We can only know what we know because we are deeply in league with alien tools of our own devising. Our mental stuff is not enough.
A 26 minute piece by David Weinberger – Author of “Too Big Too Know” a must read for the 21st century of information and knowledge in the Digital Environment.
But today — not even a decade since Anderson’s article — the controversy sounds quaint. Advances in computer software, enabled by our newly capacious, networked hardware, are enabling computers not only to start without models — rule sets that express how the elements of a system affect one another — but to generate their own, albeit ones that may not look much like what humans would create. It’s even becoming a standard method, as any self-respecting tech company has now adopted a “machine-learning first” ethic.

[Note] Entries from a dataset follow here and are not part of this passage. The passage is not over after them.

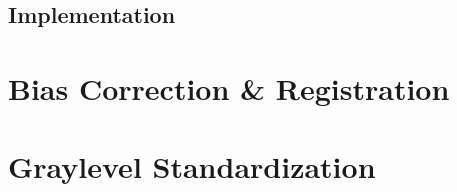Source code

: \subsection{Implementation}

\section{Bias Correction \& Registration}



\section{Graylevel Standardization}

\clearpage

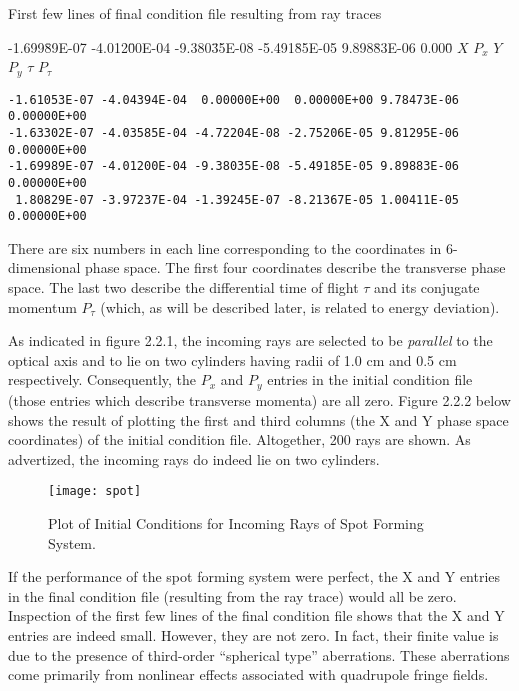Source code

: First few lines of final condition file resulting from ray traces
\begin{footnotesize}
\begin{tt}
\begin{tabbing}
-1.699\=89E-07 -4.012\=00E-04 -9.380\=35E-08 -5.491\=85E-05 9.898\=83E-06 0.000\= \kill
\>$X$ \>$P_x$ \>$Y$ \>$P_y$ \>$\tau$ \>$P_{\tau}$
\end{tabbing}
\end{tt}
\vspace{-5mm}
\begin{verbatim}
-1.61053E-07 -4.04394E-04  0.00000E+00  0.00000E+00 9.78473E-06 0.00000E+00
-1.63302E-07 -4.03585E-04 -4.72204E-08 -2.75206E-05 9.81295E-06 0.00000E+00
-1.69989E-07 -4.01200E-04 -9.38035E-08 -5.49185E-05 9.89883E-06 0.00000E+00
 1.80829E-07 -3.97237E-04 -1.39245E-07 -8.21367E-05 1.00411E-05 0.00000E+00
\end{verbatim}
\end{footnotesize}

There are six numbers in each line corresponding to the coordinates in
6-dimensional phase space.  The first four coordinates describe the
transverse phase space.  The last two describe the differential time of
flight $\tau$ and its conjugate momentum $P_\tau$  (which, as will be described later,
is related to energy deviation).

As indicated in figure 2.2.1, the incoming rays are selected
to be {\em parallel} to the optical axis and to lie on two cylinders having radii of
1.0 cm and 0.5 cm respectively.  Consequently, the $P_x$  and $P_y$  entries in
the initial condition file (those entries which describe transverse momenta)
are all zero.  Figure 2.2.2 below shows the result of plotting the first and
third columns (the X and Y phase space coordinates) of the initial
condition file. Altogether, 200 rays are shown.  As advertized, the
incoming rays do indeed lie on two cylinders.

\begin{figure}[hbp]
  \centering
  \texttt{[image: spot]}
  \caption{Plot of Initial Conditions for Incoming Rays of Spot Forming System.}
\end{figure}

     If the performance of the spot forming system were perfect, the X and
Y entries in the final condition file (resulting from the ray trace) would
all be zero.  Inspection of the first few lines of the final condition file
shows that the X and Y entries are indeed small.  However, they are not
zero.  In fact, their finite value is due to the presence of third-order
``spherical type'' aberrations.  These aberrations come primarily from
nonlinear effects associated with quadrupole fringe fields.

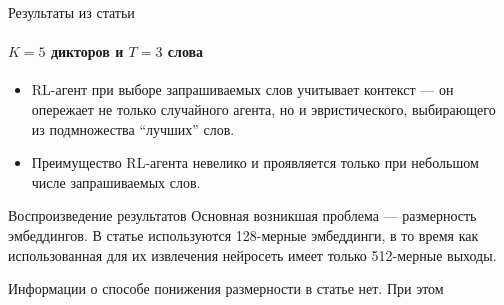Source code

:\documentclass[aspectratio=169]{beamer}
\begin{document}
\begin{frame}{Результаты из статьи}
    \framesubtitle{$K = 5$ дикторов и $T = 3$ слова}
    \begin{figure}[htb]
    \end{figure}

    \begin{itemize}
        \item <1->  RL-агент при выборе запрашиваемых слов учитывает контекст ---
        он опережает не только случайного агента, но и эвристического,
        выбирающего из подмножества ``лучших'' слов.
        \item <2-> Преимущество RL-агента невелико и проявляется только при
        небольшом числе запрашиваемых слов.
    \end{itemize}
\end{frame}

\begin{frame}{Воспроизведение результатов}
    Основная возникшая проблема --- размерность эмбеддингов. В статье
    используются 128-мерные эмбеддинги, в то время как использованная для их
    извлечения нейросеть имеет только 512-мерные выходы.

    Информации о способе понижения размерности в статье нет. При этом
\end{frame}
\end{document}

We are increasingly relying on machines that derive conclusions from models that they themselves have created, models that are often beyond human comprehension, models that “think” about the world differently than we do.
But this comes with a price. This infusion of alien intelligence is bringing into question the assumptions embedded in our long Western tradition. We thought knowledge was about finding the order hidden in the chaos. We thought it was about simplifying the world. It looks like we were wrong. Knowing the world may require giving up on understanding it.
The new availability of huge amounts of data, along with the statistical tools to crunch these numbers, offers a whole new way of understanding the world. Correlation supersedes causation, and science can advance even without coherent models, unified theories, or really any mechanistic explanation at all.
[T]here are generic algorithms that can tell you something interesting about a set of data without you having to write any custom code specific to the problem. Instead of writing code, you feed data to the generic algorithm and it builds its own logic based on the data.”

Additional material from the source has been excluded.